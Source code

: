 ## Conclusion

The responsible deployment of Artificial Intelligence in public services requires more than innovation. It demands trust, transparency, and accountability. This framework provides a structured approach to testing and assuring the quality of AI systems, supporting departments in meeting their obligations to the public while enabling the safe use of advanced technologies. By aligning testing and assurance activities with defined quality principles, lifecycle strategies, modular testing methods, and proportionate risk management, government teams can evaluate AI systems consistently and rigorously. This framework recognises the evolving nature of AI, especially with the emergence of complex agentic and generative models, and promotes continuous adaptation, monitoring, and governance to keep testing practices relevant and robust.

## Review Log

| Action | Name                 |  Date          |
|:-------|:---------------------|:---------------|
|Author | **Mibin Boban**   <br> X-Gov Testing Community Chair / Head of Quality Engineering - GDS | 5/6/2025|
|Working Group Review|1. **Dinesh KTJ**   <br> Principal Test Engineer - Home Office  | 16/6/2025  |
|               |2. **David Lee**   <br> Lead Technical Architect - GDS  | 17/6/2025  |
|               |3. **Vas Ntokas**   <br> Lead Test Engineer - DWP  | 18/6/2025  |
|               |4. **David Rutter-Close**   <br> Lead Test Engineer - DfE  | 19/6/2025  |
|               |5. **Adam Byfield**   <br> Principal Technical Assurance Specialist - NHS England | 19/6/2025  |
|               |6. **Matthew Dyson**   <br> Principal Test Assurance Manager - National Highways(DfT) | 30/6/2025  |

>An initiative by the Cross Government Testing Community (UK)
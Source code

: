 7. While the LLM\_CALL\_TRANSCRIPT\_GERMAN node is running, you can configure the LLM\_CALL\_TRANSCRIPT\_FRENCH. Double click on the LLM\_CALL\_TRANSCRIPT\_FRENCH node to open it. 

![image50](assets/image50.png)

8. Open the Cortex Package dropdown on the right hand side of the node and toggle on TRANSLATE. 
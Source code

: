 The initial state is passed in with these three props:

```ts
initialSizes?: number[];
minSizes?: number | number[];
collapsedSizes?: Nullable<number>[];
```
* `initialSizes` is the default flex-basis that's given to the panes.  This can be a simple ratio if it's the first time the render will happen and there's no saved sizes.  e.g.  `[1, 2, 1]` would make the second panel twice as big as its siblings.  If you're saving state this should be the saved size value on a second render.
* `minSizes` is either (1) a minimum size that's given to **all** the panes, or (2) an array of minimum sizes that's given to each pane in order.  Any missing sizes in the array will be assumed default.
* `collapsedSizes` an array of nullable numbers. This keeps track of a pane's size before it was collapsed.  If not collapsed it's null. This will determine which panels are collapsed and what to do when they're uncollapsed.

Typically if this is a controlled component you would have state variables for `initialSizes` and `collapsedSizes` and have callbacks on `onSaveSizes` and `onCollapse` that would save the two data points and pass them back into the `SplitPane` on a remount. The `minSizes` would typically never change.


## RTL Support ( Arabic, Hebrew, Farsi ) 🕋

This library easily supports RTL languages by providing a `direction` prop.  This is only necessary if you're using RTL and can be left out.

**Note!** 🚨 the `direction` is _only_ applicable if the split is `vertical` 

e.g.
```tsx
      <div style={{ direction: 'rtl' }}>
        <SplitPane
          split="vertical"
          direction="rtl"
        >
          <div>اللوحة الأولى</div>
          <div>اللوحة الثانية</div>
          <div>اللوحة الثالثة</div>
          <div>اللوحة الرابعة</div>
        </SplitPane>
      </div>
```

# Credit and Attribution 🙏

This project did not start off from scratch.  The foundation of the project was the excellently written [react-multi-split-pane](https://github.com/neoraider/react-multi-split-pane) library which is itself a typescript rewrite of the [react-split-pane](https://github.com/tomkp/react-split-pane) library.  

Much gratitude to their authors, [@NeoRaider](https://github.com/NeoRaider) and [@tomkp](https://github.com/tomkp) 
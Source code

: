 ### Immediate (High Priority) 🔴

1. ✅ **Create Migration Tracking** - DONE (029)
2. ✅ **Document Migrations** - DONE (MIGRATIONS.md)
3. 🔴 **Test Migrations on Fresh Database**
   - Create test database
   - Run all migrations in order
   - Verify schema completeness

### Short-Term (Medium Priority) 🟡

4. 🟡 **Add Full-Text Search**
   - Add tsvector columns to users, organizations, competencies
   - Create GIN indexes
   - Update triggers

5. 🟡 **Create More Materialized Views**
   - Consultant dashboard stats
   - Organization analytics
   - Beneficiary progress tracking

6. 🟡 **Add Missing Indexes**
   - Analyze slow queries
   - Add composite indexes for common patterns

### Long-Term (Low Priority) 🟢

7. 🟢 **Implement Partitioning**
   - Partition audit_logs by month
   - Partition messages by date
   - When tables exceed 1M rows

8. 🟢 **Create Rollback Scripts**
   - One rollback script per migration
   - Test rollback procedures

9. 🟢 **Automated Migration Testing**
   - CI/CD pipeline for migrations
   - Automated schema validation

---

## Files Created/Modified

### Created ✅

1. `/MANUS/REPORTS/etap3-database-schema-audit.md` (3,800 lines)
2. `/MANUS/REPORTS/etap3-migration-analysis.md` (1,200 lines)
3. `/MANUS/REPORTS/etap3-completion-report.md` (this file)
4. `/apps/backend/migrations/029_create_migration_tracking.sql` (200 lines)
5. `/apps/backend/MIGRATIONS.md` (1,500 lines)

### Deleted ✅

■ **EXERCISE DESCRIPTION**
For the material above, reproduce exactly the lines from the line with "Typically if this" to the line with "4. 🟡 **Add Full-Text Search**", inclusive, and exclude all others.

■ **EXERCISE OUTPUT**
Typically if this is a controlled component you would have state variables for `initialSizes` and `collapsedSizes` and have callbacks on `onSaveSizes` and `onCollapse` that would save the two data points and pass them back into the `SplitPane` on a remount. The `minSizes` would typically never change.


## RTL Support ( Arabic, Hebrew, Farsi ) 🕋

This library easily supports RTL languages by providing a `direction` prop.  This is only necessary if you're using RTL and can be left out.

**Note!** 🚨 the `direction` is _only_ applicable if the split is `vertical` 

e.g.
```tsx
      <div style={{ direction: 'rtl' }}>
        <SplitPane
          split="vertical"
          direction="rtl"
        >
          <div>اللوحة الأولى</div>
          <div>اللوحة الثانية</div>
          <div>اللوحة الثالثة</div>
          <div>اللوحة الرابعة</div>
        </SplitPane>
      </div>
```

# Credit and Attribution 🙏

This project did not start off from scratch.  The foundation of the project was the excellently written [react-multi-split-pane](https://github.com/neoraider/react-multi-split-pane) library which is itself a typescript rewrite of the [react-split-pane](https://github.com/tomkp/react-split-pane) library.  

Much gratitude to their authors, [@NeoRaider](https://github.com/NeoRaider) and [@tomkp](https://github.com/tomkp) 
Source code

: ### Immediate (High Priority) 🔴

1. ✅ **Create Migration Tracking** - DONE (029)
2. ✅ **Document Migrations** - DONE (MIGRATIONS.md)
3. 🔴 **Test Migrations on Fresh Database**
   - Create test database
   - Run all migrations in order
   - Verify schema completeness

### Short-Term (Medium Priority) 🟡

4. 🟡 **Add Full-Text Search**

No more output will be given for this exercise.